(Saved data entries)
++++++++++++++++++++

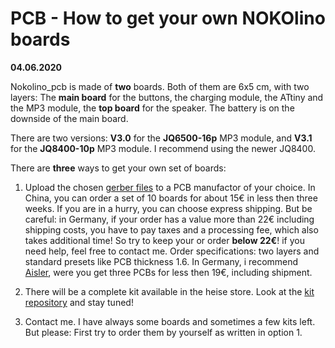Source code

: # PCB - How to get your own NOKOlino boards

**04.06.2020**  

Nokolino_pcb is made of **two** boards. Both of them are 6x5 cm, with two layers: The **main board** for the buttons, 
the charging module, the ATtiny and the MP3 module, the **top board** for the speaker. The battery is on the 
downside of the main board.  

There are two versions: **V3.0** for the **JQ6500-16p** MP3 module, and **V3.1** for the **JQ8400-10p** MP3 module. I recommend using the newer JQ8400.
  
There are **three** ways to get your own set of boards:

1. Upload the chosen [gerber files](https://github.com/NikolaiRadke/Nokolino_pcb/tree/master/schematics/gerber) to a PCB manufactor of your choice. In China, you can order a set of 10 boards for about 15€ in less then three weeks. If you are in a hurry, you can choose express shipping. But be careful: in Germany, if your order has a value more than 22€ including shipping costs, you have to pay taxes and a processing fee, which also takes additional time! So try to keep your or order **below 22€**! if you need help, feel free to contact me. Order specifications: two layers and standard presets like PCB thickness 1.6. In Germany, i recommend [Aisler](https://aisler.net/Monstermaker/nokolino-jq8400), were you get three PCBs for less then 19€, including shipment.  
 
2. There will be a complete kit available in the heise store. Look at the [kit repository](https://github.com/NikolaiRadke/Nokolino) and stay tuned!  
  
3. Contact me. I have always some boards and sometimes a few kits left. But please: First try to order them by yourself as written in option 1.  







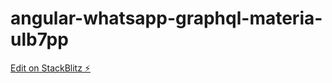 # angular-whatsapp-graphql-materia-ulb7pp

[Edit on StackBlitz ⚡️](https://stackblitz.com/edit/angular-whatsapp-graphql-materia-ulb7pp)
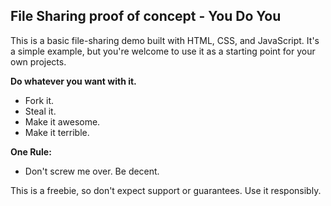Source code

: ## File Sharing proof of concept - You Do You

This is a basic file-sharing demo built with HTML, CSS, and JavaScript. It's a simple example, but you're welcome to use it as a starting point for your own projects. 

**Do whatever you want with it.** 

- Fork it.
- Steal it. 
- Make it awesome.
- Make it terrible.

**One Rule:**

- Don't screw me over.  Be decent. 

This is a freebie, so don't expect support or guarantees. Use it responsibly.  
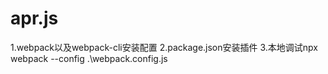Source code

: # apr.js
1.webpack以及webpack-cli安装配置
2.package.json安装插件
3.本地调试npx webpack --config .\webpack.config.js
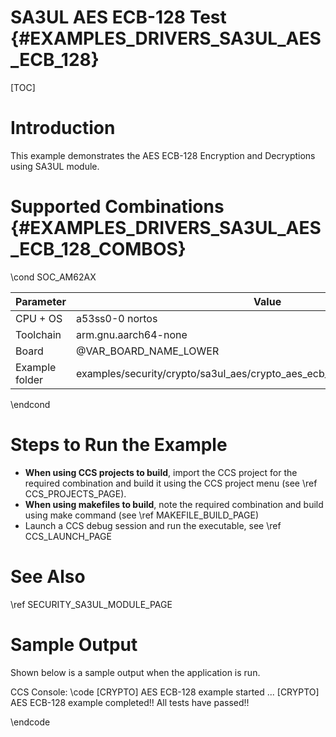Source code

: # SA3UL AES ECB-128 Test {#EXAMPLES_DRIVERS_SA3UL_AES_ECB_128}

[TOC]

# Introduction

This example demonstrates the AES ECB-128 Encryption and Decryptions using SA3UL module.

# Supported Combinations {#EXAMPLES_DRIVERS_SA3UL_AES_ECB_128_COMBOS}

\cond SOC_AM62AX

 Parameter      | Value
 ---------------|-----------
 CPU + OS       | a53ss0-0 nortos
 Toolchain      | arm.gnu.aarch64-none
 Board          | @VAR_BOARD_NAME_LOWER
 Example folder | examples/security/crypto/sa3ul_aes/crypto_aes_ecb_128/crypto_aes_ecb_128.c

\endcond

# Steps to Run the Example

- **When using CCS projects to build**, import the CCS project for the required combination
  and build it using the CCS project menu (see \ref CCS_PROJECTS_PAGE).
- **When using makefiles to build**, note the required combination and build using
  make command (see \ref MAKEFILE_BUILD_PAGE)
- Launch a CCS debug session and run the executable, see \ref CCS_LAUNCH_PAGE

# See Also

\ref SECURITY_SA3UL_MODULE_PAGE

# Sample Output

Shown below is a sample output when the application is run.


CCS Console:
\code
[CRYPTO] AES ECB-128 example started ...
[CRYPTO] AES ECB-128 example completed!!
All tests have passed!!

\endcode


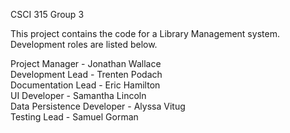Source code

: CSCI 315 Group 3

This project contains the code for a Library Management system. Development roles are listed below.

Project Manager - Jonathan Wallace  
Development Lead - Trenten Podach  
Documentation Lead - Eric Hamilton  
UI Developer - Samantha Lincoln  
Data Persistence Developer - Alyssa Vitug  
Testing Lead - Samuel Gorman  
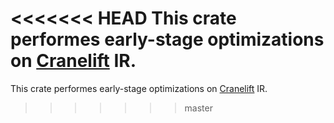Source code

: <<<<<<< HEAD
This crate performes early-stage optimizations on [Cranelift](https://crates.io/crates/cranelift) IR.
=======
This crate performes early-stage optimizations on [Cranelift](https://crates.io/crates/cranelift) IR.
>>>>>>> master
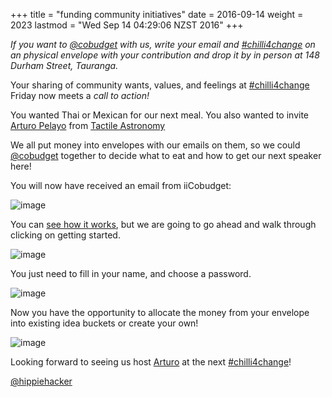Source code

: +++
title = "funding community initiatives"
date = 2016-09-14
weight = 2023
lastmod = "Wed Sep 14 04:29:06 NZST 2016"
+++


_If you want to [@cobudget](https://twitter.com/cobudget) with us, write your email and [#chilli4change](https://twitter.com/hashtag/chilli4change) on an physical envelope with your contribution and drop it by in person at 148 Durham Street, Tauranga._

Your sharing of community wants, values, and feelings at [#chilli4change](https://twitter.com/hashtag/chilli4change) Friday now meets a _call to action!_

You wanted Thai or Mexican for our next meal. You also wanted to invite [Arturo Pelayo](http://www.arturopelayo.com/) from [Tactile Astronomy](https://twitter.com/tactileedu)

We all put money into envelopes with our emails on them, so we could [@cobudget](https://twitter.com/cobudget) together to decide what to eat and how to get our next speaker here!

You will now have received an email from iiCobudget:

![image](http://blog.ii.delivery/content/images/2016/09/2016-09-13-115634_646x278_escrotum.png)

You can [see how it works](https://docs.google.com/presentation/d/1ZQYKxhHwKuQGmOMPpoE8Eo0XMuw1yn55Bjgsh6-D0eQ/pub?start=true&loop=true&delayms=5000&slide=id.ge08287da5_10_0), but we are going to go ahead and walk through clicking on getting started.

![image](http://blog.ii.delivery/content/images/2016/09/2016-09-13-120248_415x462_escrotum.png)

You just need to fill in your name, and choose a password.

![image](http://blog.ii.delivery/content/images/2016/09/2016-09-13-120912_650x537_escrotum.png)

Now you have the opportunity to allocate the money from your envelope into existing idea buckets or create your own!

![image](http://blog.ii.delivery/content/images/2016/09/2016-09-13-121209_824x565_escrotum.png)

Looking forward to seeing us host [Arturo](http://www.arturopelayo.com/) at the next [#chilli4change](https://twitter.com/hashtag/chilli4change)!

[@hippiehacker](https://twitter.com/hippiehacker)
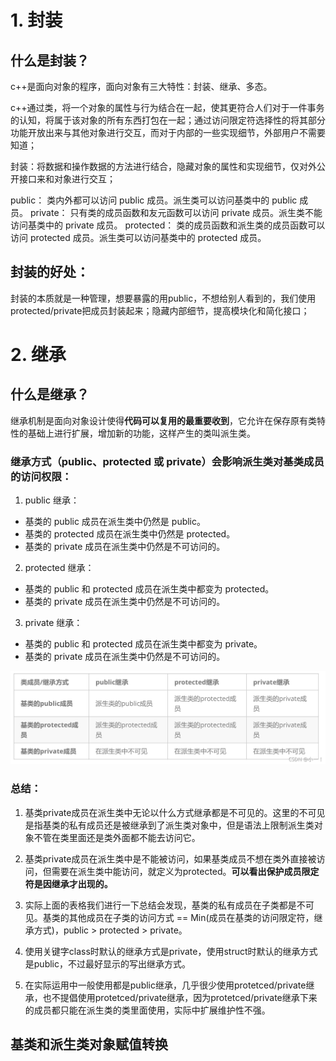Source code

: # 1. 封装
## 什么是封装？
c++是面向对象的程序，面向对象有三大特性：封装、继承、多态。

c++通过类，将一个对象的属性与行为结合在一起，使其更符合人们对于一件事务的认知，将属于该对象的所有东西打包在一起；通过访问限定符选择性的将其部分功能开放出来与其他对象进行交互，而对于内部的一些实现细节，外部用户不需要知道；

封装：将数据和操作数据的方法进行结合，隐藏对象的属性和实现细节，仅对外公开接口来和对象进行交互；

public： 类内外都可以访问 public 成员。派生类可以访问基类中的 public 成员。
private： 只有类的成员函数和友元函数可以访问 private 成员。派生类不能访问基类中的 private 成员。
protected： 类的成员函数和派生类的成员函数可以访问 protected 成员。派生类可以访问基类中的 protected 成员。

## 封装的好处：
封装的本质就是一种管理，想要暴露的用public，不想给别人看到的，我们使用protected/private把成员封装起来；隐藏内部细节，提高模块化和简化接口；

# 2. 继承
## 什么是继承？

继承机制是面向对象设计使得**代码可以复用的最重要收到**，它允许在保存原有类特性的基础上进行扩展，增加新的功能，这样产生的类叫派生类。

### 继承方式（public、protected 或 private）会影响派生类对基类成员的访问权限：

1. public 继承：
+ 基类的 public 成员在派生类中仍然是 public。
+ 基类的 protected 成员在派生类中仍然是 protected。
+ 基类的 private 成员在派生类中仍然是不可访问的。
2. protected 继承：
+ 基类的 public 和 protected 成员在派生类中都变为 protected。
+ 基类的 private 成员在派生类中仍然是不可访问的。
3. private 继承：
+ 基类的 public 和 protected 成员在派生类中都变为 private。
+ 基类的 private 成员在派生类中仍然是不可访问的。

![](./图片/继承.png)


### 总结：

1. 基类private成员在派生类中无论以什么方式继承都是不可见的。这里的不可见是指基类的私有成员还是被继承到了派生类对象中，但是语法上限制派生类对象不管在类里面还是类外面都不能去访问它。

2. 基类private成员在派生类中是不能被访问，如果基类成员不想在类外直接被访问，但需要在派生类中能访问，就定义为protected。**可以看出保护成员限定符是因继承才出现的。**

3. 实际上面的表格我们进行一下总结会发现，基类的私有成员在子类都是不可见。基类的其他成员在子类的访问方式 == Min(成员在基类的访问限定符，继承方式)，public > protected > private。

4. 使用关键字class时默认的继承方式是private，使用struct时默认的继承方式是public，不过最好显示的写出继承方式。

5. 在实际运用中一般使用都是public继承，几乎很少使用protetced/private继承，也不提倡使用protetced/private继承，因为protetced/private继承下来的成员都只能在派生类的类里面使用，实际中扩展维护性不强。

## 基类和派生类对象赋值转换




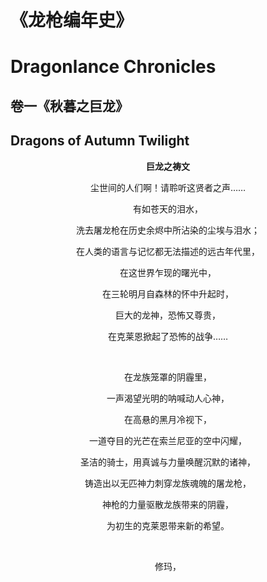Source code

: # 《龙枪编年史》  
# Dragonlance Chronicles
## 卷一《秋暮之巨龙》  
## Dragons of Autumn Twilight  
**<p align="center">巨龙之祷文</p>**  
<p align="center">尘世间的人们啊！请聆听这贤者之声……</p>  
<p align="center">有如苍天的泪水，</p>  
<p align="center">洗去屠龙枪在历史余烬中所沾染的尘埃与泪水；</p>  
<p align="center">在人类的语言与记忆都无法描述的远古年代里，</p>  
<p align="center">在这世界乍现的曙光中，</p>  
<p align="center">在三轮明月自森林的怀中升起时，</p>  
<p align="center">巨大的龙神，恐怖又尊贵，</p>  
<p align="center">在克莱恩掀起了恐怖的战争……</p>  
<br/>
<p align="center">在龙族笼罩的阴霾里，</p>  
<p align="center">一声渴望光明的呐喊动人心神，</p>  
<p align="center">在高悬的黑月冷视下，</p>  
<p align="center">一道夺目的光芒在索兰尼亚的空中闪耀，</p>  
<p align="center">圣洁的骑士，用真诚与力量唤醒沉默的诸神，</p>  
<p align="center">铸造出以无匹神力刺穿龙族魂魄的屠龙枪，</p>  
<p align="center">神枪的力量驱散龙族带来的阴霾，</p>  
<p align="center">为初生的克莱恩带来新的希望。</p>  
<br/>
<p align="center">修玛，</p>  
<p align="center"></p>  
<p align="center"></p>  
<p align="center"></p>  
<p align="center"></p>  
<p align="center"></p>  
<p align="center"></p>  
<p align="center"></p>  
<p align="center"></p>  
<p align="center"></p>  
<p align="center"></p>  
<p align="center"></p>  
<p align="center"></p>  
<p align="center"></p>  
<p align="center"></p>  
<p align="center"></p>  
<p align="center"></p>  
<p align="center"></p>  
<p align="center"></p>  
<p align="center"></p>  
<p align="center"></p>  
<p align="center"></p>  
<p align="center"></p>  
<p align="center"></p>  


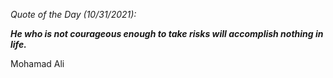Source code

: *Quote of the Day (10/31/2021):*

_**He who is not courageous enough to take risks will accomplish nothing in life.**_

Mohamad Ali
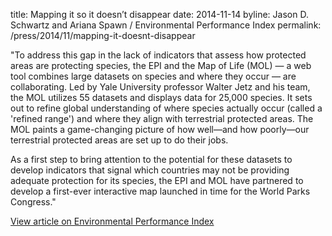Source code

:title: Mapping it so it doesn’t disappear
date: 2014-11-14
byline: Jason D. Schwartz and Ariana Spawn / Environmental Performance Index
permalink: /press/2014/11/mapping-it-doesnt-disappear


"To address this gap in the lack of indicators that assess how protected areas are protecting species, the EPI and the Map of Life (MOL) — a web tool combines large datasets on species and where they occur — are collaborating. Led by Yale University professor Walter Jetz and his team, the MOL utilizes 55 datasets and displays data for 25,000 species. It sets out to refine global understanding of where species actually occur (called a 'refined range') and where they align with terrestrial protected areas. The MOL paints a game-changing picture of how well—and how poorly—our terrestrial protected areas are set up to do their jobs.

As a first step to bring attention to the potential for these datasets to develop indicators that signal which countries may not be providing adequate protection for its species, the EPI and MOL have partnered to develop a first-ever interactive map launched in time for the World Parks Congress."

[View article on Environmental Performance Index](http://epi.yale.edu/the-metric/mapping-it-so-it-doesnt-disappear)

++++++++++++++++++++

TASK DIRECTIONS
Work out how many lines in the records contain the word "community", and give that number by itself.

RESULT
2